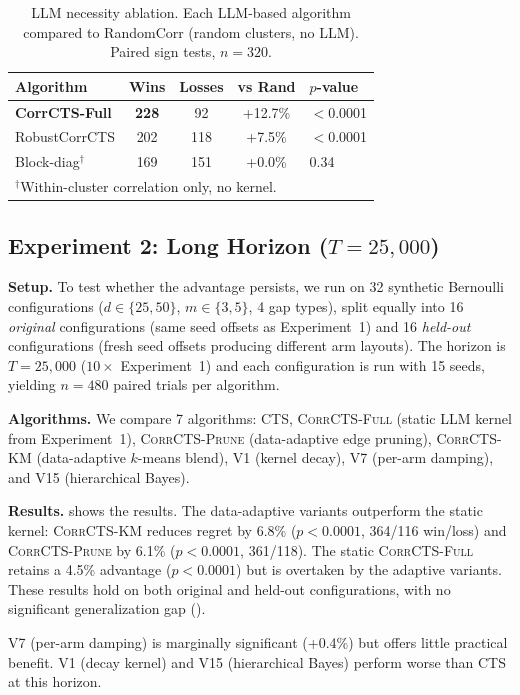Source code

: \documentclass{article}
\theoremstyle{plain}
\theoremstyle{definition}
\theoremstyle{remark}
\newcommand{\CorrFull}{\textsc{CorrCTS-Full}}
\newcommand{\EdgePrune}{\textsc{CorrCTS-Prune}}
\newcommand{\KMRefine}{\textsc{CorrCTS-KM}}
\begin{document}
\begin{table}[t]
\caption{LLM necessity ablation. Each LLM-based algorithm compared to RandomCorr (random clusters, no LLM). Paired sign tests, $n = 320$.}
\label{tab:ablation}
\centering
\small
\begin{tabular}{@{}lcccl@{}}
\toprule
Algorithm & Wins & Losses & vs Rand & $p$-value \\
\midrule
\textbf{CorrCTS-Full} & \textbf{228} & 92 & +12.7\% & $<$0.0001 \\
RobustCorrCTS & 202 & 118 & +7.5\% & $<$0.0001 \\
Block-diag$^\dagger$ & 169 & 151 & +0.0\% & 0.34 \\
\bottomrule
\multicolumn{5}{l}{\footnotesize $^\dagger$Within-cluster correlation only, no kernel.}
\end{tabular}
\end{table}

\subsection{Experiment 2: Long Horizon ($T{=}25{,}000$)}\label{sec:exp2}

\textbf{Setup.}
To test whether the advantage persists, we run on 32 synthetic Bernoulli configurations ($d \in \{25, 50\}$, $m \in \{3, 5\}$, 4 gap types), split equally into 16 \emph{original} configurations (same seed offsets as Experiment~1) and 16 \emph{held-out} configurations (fresh seed offsets producing different arm layouts).
The horizon is $T = 25{,}000$ ($10\times$ Experiment~1) and each configuration is run with 15 seeds, yielding $n = 480$ paired trials per algorithm.

\textbf{Algorithms.}
We compare 7 algorithms: CTS, \CorrFull{} (static LLM kernel from Experiment~1), \EdgePrune{} (data-adaptive edge pruning), \KMRefine{} (data-adaptive $k$-means blend), V1 (kernel decay), V7 (per-arm damping), and V15 (hierarchical Bayes).

\textbf{Results.}
 shows the results.
The data-adaptive variants outperform the static kernel: \KMRefine{} reduces regret by 6.8\% ($p < 0.0001$, 364/116 win/loss) and \EdgePrune{} by 6.1\% ($p < 0.0001$, 361/118).
The static \CorrFull{} retains a 4.5\% advantage ($p < 0.0001$) but is overtaken by the adaptive variants.
These results hold on both original and held-out configurations, with no significant generalization gap ().

V7 (per-arm damping) is marginally significant (+0.4\%) but offers little practical benefit.
V1 (decay kernel) and V15 (hierarchical Bayes) perform worse than CTS at this horizon.
\end{document}
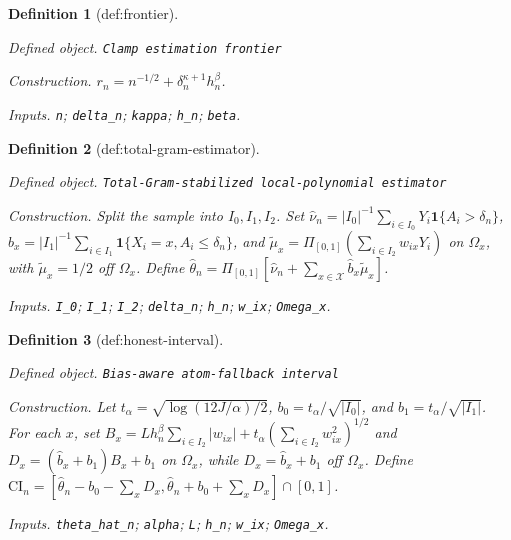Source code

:\documentclass{article}
\newtheorem{definition}{Definition}
\begin{document}
\begin{definition}[def:frontier]\label{def:frontier}
\par\smallskip\noindent\emph{Defined object.} \texttt{Clamp estimation frontier}
\par\smallskip\noindent\emph{Construction.} \(r_n=n^{-1/2}+\delta_n^{\kappa+1}h_n^\beta\).
\par\smallskip\noindent\emph{Inputs.} \texttt{n}; \texttt{delta\_\allowbreak{}n}; \texttt{kappa}; \texttt{h\_\allowbreak{}n}; \texttt{beta}.
\end{definition}

\begin{definition}[def:total-gram-estimator]\label{def:total-gram-estimator}
\par\smallskip\noindent\emph{Defined object.} \texttt{Total-\allowbreak{}Gram-\allowbreak{}stabilized local-\allowbreak{}polynomial estimator}
\par\smallskip\noindent\emph{Construction.} Split the sample into \(I_0,I_1,I_2\). Set \(\widehat\nu_n=|I_0|^{-1}\sum_{i\in I_0}Y_i\mathbf 1\{A_i>\delta_n\}\), \(\widehat b_x=|I_1|^{-1}\sum_{i\in I_1}\mathbf 1\{X_i=x,A_i\leq\delta_n\}\), and \(\widetilde\mu_x=\Pi_{[0,1]}(\sum_{i\in I_2}w_{ix}Y_i)\) on \(\Omega_x\), with \(\widetilde\mu_x=1/2\) off \(\Omega_x\). Define \(\widehat\theta_n=\Pi_{[0,1]}[\widehat\nu_n+\sum_{x\in\mathcal X}\widehat b_x\widetilde\mu_x]\).
\par\smallskip\noindent\emph{Inputs.} \texttt{I\_\allowbreak{}0}; \texttt{I\_\allowbreak{}1}; \texttt{I\_\allowbreak{}2}; \texttt{delta\_\allowbreak{}n}; \texttt{h\_\allowbreak{}n}; \texttt{w\_\allowbreak{}ix}; \texttt{Omega\_\allowbreak{}x}.
\end{definition}

\begin{definition}[def:honest-interval]\label{def:honest-interval}
\par\smallskip\noindent\emph{Defined object.} \texttt{Bias-\allowbreak{}aware atom-\allowbreak{}fallback interval}
\par\smallskip\noindent\emph{Construction.} Let \(t_\alpha=\sqrt{\log(12J/\alpha)/2}\), \(b_0=t_\alpha/\sqrt{|I_0|}\), and \(b_1=t_\alpha/\sqrt{|I_1|}\). For each \(x\), set \(B_x=Lh_n^\beta\sum_{i\in I_2}|w_{ix}|+t_\alpha(\sum_{i\in I_2}w_{ix}^2)^{1/2}\) and \(D_x=(\widehat b_x+b_1)B_x+b_1\) on \(\Omega_x\), while \(D_x=\widehat b_x+b_1\) off \(\Omega_x\). Define \(\mathrm{CI}_n=[\widehat\theta_n-b_0-\sum_xD_x,\widehat\theta_n+b_0+\sum_xD_x]\cap[0,1]\).
\par\smallskip\noindent\emph{Inputs.} \texttt{theta\_\allowbreak{}hat\_\allowbreak{}n}; \texttt{alpha}; \texttt{L}; \texttt{h\_\allowbreak{}n}; \texttt{w\_\allowbreak{}ix}; \texttt{Omega\_\allowbreak{}x}.
\end{definition}
\end{document}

| Action item |
Which lines in the records above contain the word "widehat"? Return each of them.

| Expected output |
\par\smallskip\noindent\emph{Construction.} Split the sample into \(I_0,I_1,I_2\). Set \(\widehat\nu_n=|I_0|^{-1}\sum_{i\in I_0}Y_i\mathbf 1\{A_i>\delta_n\}\), \(\widehat b_x=|I_1|^{-1}\sum_{i\in I_1}\mathbf 1\{X_i=x,A_i\leq\delta_n\}\), and \(\widetilde\mu_x=\Pi_{[0,1]}(\sum_{i\in I_2}w_{ix}Y_i)\) on \(\Omega_x\), with \(\widetilde\mu_x=1/2\) off \(\Omega_x\). Define \(\widehat\theta_n=\Pi_{[0,1]}[\widehat\nu_n+\sum_{x\in\mathcal X}\widehat b_x\widetilde\mu_x]\).
\par\smallskip\noindent\emph{Construction.} Let \(t_\alpha=\sqrt{\log(12J/\alpha)/2}\), \(b_0=t_\alpha/\sqrt{|I_0|}\), and \(b_1=t_\alpha/\sqrt{|I_1|}\). For each \(x\), set \(B_x=Lh_n^\beta\sum_{i\in I_2}|w_{ix}|+t_\alpha(\sum_{i\in I_2}w_{ix}^2)^{1/2}\) and \(D_x=(\widehat b_x+b_1)B_x+b_1\) on \(\Omega_x\), while \(D_x=\widehat b_x+b_1\) off \(\Omega_x\). Define \(\mathrm{CI}_n=[\widehat\theta_n-b_0-\sum_xD_x,\widehat\theta_n+b_0+\sum_xD_x]\cap[0,1]\).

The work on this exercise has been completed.